Decíamos que la línea que separa las buenas intenciones de la negligencia en política es muy fina. De nuevo nos encontramos frente a una administración que ha decidido invertir el dinero proveniente de nuestros impuestos en crear y legitimar el Institut d’Indústries Culturals de les Illes Balears. Todos los batacazos y fracasos previos no han servido para aprender. Todo el dinero público que se ha dilapidado en planes que no han llevado a ningún lado no ha servido para darnos una lección. Por eso, frente a este proyecto de fantasía pienso, ojalá no nos encontremos frente al enésimo fracaso para incentivar un sector que ni existe ni tiene visos de existir. Ojalá no resulte en una actuación negligente. Ojalá sirva para crear en Baleares un sector cultural económicamente potente, pese a que no se ha logrado hacer en ningún otro lugar.
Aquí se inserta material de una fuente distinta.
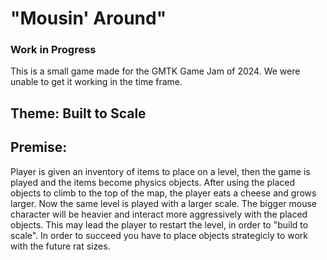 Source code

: # "Mousin' Around"

### Work in Progress

This is a small game made for the GMTK Game Jam of 2024. We were unable to get it working in the time frame.

## Theme: Built to Scale

## Premise:
Player is given an inventory of items to place on a level, then the game is played and the items become physics objects.
After using the placed objects to climb to the top of the map, the player eats a cheese and grows larger.
Now the same level is played with a larger scale. The bigger mouse character will be heavier and interact more aggressively with the placed objects.
This may lead the player to restart the level, in order to "build to scale". In order to  succeed you have to place objects strategicly to work with the future rat sizes.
Pero igualmente espero que estemos en una sociedad democrática suficientemente avanzada como para que, si dentro de unos años se confirma que este proyecto tampoco va a funcionar, tengamos los mecanismos apropiados para denunciar y castigar lo que a todas luces parece un acto de negligencia política y de imposición de un modelo caduco y trasnochado. Otra fantasía que nos va a tocar pagar.